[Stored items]
Start of Block

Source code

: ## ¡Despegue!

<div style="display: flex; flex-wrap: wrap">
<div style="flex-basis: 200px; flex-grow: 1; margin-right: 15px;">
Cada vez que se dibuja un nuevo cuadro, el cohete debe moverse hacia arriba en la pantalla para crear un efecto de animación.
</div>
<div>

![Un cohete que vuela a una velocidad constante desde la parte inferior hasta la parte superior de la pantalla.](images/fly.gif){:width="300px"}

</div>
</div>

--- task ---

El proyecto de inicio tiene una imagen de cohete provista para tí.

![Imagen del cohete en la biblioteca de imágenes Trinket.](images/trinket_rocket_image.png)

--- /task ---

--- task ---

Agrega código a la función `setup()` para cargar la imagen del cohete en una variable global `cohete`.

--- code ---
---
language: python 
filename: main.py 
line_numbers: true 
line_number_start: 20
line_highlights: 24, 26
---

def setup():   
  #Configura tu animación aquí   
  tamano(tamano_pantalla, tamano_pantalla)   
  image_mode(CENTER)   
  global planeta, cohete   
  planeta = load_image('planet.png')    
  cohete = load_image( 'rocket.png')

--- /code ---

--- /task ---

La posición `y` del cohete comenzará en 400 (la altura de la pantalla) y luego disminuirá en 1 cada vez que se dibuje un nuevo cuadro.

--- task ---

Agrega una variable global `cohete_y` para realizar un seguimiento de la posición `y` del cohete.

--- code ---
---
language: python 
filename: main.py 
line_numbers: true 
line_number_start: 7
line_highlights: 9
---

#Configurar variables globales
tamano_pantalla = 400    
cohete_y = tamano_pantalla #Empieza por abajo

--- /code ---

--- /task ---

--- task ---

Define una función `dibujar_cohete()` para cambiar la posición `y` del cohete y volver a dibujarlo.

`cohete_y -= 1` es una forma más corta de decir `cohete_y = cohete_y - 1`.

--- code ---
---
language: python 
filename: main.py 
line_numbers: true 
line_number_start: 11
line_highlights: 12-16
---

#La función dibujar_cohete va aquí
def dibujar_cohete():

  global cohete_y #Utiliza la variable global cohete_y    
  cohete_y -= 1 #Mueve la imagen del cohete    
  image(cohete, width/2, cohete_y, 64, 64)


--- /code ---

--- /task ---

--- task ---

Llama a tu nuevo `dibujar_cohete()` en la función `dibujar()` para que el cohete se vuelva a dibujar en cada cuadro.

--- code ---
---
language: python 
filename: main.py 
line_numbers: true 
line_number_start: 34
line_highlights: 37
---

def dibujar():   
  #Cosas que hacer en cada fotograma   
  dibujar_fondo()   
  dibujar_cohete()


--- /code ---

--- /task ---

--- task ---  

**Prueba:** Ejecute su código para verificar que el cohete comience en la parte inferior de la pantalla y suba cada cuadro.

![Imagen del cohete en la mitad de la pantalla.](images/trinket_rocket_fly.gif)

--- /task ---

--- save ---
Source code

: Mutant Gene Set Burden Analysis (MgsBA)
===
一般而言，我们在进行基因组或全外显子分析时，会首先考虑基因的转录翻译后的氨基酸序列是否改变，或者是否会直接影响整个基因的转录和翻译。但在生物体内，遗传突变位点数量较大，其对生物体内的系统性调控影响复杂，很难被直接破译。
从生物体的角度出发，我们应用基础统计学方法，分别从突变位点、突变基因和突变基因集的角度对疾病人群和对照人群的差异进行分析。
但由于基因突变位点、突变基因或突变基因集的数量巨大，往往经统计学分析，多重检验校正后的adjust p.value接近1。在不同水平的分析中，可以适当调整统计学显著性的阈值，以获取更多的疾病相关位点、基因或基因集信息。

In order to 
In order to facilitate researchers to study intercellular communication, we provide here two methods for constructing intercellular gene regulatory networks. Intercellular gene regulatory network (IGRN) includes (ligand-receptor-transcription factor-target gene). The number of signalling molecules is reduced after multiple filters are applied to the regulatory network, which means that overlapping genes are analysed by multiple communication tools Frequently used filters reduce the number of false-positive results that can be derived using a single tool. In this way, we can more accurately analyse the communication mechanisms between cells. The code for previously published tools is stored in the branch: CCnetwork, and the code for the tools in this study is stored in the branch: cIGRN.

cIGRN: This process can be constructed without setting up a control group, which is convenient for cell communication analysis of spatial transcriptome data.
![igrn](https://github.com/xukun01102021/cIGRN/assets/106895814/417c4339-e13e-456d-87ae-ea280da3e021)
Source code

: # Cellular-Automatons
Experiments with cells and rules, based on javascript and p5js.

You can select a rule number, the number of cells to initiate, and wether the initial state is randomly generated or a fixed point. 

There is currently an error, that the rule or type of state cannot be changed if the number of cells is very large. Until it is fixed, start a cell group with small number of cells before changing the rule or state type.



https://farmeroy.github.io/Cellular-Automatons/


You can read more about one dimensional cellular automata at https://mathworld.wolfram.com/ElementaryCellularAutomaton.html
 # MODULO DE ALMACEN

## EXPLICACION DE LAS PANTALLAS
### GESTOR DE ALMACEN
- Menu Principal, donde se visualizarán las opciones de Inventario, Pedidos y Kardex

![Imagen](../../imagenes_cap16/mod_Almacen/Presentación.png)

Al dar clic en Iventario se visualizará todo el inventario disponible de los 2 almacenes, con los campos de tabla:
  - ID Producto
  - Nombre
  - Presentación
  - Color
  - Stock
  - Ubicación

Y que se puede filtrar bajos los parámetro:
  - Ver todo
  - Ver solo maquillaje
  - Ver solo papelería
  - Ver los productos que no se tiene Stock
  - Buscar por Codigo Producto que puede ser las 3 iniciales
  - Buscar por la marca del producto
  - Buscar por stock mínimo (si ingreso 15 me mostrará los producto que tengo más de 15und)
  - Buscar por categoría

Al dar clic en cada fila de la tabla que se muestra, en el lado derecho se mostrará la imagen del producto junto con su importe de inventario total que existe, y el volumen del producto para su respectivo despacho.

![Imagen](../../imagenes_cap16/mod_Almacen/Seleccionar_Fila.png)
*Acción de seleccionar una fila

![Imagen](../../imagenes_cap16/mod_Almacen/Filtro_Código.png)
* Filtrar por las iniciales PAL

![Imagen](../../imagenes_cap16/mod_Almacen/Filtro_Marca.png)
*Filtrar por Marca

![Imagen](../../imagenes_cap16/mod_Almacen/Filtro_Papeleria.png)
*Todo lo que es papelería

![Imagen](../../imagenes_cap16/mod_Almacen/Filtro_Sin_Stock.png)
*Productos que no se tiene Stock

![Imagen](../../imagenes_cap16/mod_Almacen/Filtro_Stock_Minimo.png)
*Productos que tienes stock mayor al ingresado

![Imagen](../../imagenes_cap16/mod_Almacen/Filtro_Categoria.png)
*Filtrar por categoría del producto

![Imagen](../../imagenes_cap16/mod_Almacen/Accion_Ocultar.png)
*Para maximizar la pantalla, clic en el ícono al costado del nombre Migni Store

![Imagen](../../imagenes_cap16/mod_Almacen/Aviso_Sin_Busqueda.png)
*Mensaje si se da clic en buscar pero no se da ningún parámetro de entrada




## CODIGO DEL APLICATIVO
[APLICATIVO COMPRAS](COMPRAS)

End of Block

• What is required
Pick each line holding "Agrega" out of the entries above and return it.

• Completed exercise
Agrega código a la función `setup()` para cargar la imagen del cohete en una variable global `cohete`.
Agrega una variable global `cohete_y` para realizar un seguimiento de la posición `y` del cohete.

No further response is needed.